Source data:

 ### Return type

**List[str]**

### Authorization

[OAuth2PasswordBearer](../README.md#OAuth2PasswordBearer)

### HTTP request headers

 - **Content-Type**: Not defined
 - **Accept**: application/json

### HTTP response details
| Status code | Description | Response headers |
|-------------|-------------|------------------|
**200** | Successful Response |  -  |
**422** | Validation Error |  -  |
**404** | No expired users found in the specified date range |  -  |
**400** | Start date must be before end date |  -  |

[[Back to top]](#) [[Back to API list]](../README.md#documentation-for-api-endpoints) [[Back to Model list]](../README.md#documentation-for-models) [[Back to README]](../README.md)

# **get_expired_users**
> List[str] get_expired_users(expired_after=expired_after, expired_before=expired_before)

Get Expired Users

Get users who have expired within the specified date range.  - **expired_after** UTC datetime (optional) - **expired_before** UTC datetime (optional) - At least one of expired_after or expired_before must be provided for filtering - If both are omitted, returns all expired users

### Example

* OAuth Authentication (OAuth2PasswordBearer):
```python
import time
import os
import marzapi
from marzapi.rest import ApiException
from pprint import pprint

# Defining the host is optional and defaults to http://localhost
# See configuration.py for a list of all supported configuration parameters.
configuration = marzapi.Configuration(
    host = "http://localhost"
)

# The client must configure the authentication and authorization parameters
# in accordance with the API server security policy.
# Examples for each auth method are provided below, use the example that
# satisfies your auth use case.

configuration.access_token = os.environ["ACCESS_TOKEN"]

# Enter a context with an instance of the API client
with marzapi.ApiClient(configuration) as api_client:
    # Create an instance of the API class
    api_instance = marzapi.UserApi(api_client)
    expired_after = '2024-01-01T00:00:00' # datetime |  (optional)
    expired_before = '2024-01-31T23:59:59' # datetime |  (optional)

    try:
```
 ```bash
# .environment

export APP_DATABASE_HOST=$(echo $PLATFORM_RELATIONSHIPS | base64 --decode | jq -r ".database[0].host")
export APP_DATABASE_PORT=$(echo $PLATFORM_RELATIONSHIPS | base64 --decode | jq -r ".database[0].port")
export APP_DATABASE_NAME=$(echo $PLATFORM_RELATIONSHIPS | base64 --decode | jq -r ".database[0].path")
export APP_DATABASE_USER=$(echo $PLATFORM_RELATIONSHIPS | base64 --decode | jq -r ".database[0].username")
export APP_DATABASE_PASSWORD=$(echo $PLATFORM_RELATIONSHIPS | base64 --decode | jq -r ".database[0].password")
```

● What you should do
Wherever the string "headers" appears in the data above, copy the line it sits in.

● Result for this task
### HTTP request headers
| Status code | Description | Response headers |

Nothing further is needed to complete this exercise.